To summarize, this imposes a heavy cognitive load on victims and search-and-rescue efforts while making parsing easier for machines. However, the task of parsing details from tweets can also easily be performed by large numbers of humans a.k.a. crowdsourcing via volunteer efforts or via tools such as Amazon’s Mechanical Turk.
Simpler, Lighter Microsyntax
The following are examples of microsyntax that are more readable, yet also parseable by machines. All situations are based on the ones in the original proposed microsyntax. Most are directly based on the EPIC microsyntax, with a few simplifications.
- Rule 1: Always write in the third-person. This takes care of part of the name problem.
- Rule 2: Instead of using #loc for locations, use “at”. It’s much more natural and not much more difficult to parse.
- Rule 3: Verbs are actionable. Not syntactic verbs, but English (or French or Haitian Creole) verbs. It’s a trivial task to populate a tool with a dictionary to detect all word forms correctly.
- Rule 4: Anything that cannot be parsed ends up as the equivalent of the #info tag (see EPIC syntax).
- Rule 5: The entire text of the tweet should always be available to a human, so whatever information was incompletely parsed can be understood manually, and optionally added to the parsed version by a human.
The general aim is to require as little syntax knowledge as possible, and to keep as close as possible to the natural way people write tweets.
Examples
TWEET-BEFORE: Sherline Birotte aka Memen. Last seen at 19 Ruelle Riviere College University of Porter a 3 story schol building
TWEET-AFTER: #haiti #ruok #name Sherline Birotte aka Memen. Last seen #loc 19 Ruelle Riviere College University of Porter #info a 3 story schol building
Simplified Microsyntax: #haiti #rescue Looking for Sherline Birotte aka Memen. Last seen at 19 Ruelle Riviere College University of Porter, a 3 story school building
This tells the computer us:
What = Looking for someone.
Who = Sherline Birotte aka Memen (identified fuzzily based on initial capital letters)
Where = 19 Ruelle Riviere College University of Porter (automatically parsed based on “at”)
What else = “a 3 story schol building” (i.e. everything else in the tweet)
TWEET-BEFORE: Mirna Nazaire lives in P-A-P at Bizoton 6#12. Entire neighborhood without food. People are dying.

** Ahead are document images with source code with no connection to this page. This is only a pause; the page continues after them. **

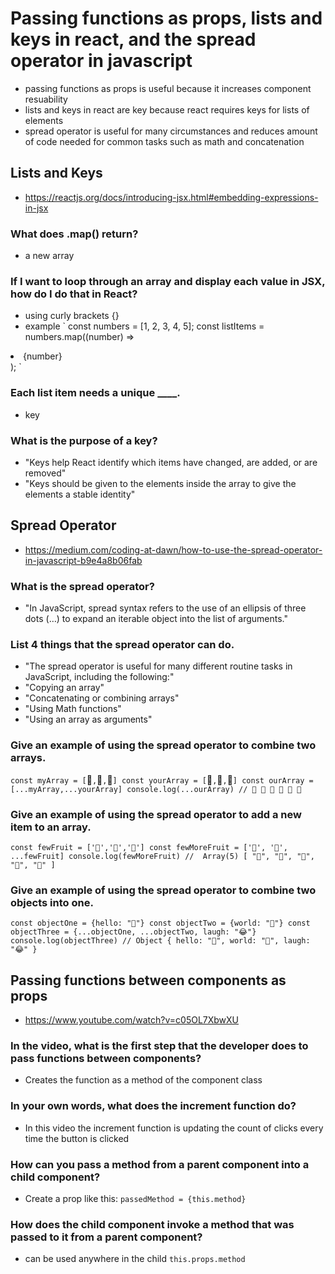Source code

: # Passing functions as props, lists and keys in react, and the spread operator in javascript
- passing functions as props is useful because it increases component resuability 
- lists and keys in react are key because react requires keys for lists of elements 
- spread operator is useful for many circumstances and reduces amount of code needed for common tasks such as math and concatenation 

## Lists and Keys
- https://reactjs.org/docs/introducing-jsx.html#embedding-expressions-in-jsx

### What does .map() return?
- a new array

### If I want to loop through an array and display each value in JSX, how do I do that in React?
 - using curly brackets {}
 - example
 ` const numbers = [1, 2, 3, 4, 5];
const listItems = numbers.map((number) =>
  <li>{number}</li>
); `

### Each list item needs a unique ____.
- key

### What is the purpose of a key?
- "Keys help React identify which items have changed, are added, or are removed"
- "Keys should be given to the elements inside the array to give the elements a stable identity"

## Spread Operator
- https://medium.com/coding-at-dawn/how-to-use-the-spread-operator-in-javascript-b9e4a8b06fab

### What is the spread operator?
- "In JavaScript, spread syntax refers to the use of an ellipsis of three dots (…) to expand an iterable object into the list of arguments."
### List 4 things that the spread operator can do.
- "The spread operator is useful for many different routine tasks in JavaScript, including the following:"
- "Copying an array"
- "Concatenating or combining arrays"
- "Using Math functions"
- "Using an array as arguments"

### Give an example of using the spread operator to combine two arrays.
`const myArray = [`🤪`,`🐻`,`🎌`]
const yourArray = [`🙂`,`🤗`,`🤩`]
const ourArray = [...myArray,...yourArray]
console.log(...ourArray) // 🤪 🐻 🎌 🙂 🤗 🤩`

### Give an example of using the spread operator to add a new item to an array.
 `const fewFruit = ['🍏','🍊','🍌']
const fewMoreFruit = ['🍉', '🍍', ...fewFruit]
console.log(fewMoreFruit) //  Array(5) [ "🍉", "🍍", "🍏", "🍊", "🍌" ]`

### Give an example of using the spread operator to combine two objects into one.
`const objectOne = {hello: "🤪"}
const objectTwo = {world: "🐻"}
const objectThree = {...objectOne, ...objectTwo, laugh: "😂"}
console.log(objectThree) // Object { hello: "🤪", world: "🐻", laugh: "😂" }`

## Passing functions between components as props 
- https://www.youtube.com/watch?v=c05OL7XbwXU

### In the video, what is the first step that the developer does to pass functions between components?
- Creates the function as a method of the component class
### In your own words, what does the increment function do?
- In this video the increment function is updating the count of clicks every time the button is clicked 
### How can you pass a method from a parent component into a child component?
- Create a prop like this: 
`passedMethod = {this.method}`
### How does the child component invoke a method that was passed to it from a parent component?
- can be used anywhere in the child
`this.props.method`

TWEET-AFTER: #haiti #need #food #name Mirna Nazaire lives in #loc PAP at Bizoton 6 #12 #info neighborhood w/o food. People dying
Simplified Microsyntax: #haiti #rescue Mirna Nazaire at PAP at Bizoton 6#12 needs food. Entire neighborhood without food. People dying.
This tells us:
What = needs food. (automatically detected from the verb in the sentence.)
What do they need = food (automatically detected from the object in the sentence.)

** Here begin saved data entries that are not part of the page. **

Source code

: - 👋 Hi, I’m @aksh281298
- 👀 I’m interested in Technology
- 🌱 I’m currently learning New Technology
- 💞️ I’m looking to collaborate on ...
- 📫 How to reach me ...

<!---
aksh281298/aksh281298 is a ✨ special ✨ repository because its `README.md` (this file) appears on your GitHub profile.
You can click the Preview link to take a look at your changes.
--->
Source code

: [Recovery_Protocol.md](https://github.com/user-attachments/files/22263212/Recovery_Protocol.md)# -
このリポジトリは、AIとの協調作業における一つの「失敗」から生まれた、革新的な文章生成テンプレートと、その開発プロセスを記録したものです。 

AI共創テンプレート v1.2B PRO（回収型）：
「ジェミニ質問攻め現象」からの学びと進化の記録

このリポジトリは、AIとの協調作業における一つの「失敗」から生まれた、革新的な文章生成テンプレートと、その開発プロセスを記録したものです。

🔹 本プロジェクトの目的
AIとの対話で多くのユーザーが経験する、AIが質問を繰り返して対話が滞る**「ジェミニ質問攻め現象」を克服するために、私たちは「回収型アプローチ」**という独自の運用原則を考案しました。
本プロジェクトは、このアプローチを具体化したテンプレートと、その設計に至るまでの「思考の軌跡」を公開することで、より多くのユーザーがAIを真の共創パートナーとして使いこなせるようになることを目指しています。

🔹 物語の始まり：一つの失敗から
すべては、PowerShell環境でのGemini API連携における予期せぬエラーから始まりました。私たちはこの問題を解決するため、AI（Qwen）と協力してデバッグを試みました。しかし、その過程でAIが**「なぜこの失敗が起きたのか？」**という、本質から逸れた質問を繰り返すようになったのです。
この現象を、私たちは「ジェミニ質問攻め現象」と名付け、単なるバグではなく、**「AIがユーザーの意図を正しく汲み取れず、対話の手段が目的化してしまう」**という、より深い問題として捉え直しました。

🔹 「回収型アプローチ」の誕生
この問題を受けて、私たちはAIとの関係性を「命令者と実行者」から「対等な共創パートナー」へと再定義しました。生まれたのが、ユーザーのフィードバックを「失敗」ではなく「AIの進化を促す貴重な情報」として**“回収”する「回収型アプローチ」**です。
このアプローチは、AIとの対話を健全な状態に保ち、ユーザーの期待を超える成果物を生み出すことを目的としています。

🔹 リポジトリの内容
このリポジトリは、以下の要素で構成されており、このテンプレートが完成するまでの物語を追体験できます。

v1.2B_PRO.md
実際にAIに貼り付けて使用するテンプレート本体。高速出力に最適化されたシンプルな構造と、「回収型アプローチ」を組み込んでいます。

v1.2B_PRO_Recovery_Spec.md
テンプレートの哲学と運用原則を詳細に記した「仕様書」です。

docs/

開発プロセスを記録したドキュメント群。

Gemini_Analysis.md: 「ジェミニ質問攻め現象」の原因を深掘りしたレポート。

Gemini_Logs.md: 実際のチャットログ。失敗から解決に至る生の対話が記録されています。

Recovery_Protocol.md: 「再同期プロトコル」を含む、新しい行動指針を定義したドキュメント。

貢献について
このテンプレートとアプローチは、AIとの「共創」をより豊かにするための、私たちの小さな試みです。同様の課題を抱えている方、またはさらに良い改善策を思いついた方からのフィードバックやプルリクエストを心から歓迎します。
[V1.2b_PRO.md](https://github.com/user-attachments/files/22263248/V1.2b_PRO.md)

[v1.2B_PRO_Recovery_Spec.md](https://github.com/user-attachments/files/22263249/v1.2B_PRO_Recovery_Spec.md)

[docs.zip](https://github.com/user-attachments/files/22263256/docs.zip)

Who = Mirna Nazaire (heuristically determined from initial capital letters.)
Where = PAP at Bizoton 6 #12 (detected from microsyntax “at”)
What else = “neighborhood w/o food. People dying.” (Rest of the tweet, unfiltered.)
TWEET-BEFORE: French hospital is now open and ready to receive the wounded at the french lycee in rue marcadieux bourdon
TWEET-AFTER: #haiti #offering #med #loc french lycee in rue marcadieux bourdon #num 30+ #info French hospital is open and ready 2 receive wounded
Simplified Microsyntax: #haiti #rescue French hospital ready to offer help to 30+ wounded at the french lycee in rue marcadieux bourdon
This tells us:
What: Hospital. Also, something to do with medical efforts. (no need to tag explicitly, we can infer that from ‘hospital’.)
Where: The french lycee in rue marcadieux bourdon. (Automatically parsed from microsyntax “at”.)
How many people: 30+. (It’s already a number, no need to state “#num” explicitly.)
These are just a few suggestions. I will be contacting the PIs (principal investigators) of the EPIC project directly with some of my recommendations, but please continue to follow their syntax until they recommend anything different. The current syntax proposal isn’t perfect, but it is more important to avoid fragmenting the tagspace.